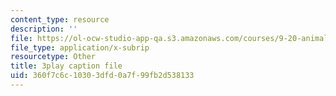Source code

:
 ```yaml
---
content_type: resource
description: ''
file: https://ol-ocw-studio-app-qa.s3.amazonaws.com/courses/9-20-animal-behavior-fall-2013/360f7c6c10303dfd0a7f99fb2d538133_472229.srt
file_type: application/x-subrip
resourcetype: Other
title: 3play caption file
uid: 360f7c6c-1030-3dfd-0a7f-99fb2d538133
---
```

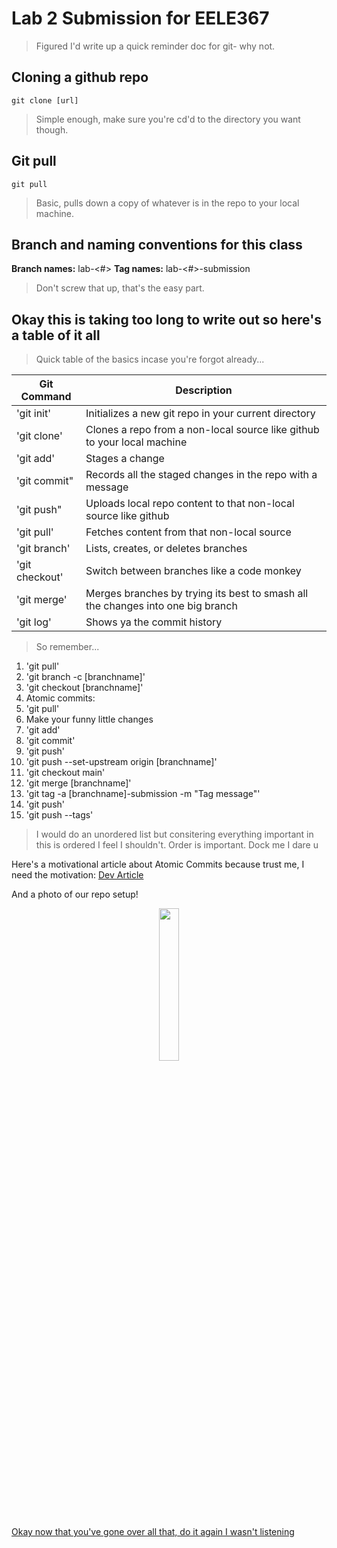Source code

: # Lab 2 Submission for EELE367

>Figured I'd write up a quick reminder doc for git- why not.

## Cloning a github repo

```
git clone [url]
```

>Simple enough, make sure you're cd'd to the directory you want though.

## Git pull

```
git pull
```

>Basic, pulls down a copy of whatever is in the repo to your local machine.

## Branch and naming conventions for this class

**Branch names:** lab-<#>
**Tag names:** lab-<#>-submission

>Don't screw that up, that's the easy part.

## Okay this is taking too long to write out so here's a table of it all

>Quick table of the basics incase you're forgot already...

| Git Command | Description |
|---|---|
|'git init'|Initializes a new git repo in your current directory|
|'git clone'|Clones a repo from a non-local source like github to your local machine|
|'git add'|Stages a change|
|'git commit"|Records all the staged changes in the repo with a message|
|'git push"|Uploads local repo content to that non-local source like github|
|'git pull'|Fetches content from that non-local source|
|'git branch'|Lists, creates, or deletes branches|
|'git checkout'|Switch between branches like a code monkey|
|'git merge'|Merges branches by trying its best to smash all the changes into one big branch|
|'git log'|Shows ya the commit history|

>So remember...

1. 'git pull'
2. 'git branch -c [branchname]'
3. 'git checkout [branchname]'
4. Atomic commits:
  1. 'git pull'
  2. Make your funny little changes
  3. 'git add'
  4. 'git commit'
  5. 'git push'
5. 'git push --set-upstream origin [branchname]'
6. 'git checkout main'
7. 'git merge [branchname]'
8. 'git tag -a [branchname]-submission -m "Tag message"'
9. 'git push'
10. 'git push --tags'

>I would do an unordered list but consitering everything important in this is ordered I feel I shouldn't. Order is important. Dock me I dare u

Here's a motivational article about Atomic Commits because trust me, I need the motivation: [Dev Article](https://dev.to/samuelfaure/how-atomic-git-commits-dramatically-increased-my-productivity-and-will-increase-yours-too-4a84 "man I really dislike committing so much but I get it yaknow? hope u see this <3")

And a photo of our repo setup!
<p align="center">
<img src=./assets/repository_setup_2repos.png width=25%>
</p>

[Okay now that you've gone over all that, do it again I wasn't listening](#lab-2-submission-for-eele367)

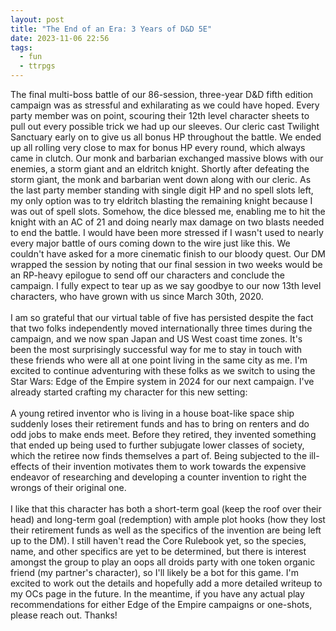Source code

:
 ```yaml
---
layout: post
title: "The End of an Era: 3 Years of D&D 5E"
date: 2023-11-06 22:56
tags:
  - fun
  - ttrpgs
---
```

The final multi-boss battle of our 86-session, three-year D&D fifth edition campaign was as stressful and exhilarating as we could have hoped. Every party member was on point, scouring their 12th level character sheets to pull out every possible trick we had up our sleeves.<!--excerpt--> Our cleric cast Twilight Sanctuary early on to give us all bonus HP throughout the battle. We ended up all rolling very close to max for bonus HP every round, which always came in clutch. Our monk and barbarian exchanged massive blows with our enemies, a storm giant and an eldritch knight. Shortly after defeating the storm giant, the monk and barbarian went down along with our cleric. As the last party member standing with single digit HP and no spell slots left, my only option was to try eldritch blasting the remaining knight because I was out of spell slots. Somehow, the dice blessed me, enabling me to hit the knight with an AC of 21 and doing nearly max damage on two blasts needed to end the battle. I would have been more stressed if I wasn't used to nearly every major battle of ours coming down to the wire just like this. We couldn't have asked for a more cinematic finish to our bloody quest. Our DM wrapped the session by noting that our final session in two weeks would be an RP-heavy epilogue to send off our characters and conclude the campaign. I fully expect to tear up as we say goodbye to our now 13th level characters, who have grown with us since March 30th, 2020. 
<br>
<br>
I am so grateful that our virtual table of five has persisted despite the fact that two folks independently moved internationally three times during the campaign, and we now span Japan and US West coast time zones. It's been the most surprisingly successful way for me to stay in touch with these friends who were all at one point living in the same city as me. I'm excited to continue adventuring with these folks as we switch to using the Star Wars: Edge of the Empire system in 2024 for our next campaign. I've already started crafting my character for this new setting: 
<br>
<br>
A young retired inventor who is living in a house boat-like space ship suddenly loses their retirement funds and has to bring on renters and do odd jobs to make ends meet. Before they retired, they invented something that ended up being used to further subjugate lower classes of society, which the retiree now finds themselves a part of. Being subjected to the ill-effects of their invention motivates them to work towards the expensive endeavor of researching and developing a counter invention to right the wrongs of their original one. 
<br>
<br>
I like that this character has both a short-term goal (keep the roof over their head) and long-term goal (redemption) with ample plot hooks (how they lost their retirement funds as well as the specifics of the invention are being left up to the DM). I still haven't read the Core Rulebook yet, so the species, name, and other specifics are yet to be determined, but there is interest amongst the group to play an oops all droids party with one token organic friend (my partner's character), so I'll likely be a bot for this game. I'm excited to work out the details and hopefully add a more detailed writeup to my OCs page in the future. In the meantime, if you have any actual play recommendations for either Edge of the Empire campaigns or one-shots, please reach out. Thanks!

- Exercise prompt
Once the line with "a code monkey|" is found in the records above, print exactly that line and every line after it through the line with "3. 'git checkout [branchname]'".

- Exercise answer
|'git checkout'|Switch between branches like a code monkey|
|'git merge'|Merges branches by trying its best to smash all the changes into one big branch|
|'git log'|Shows ya the commit history|

>So remember...

1. 'git pull'
2. 'git branch -c [branchname]'
3. 'git checkout [branchname]'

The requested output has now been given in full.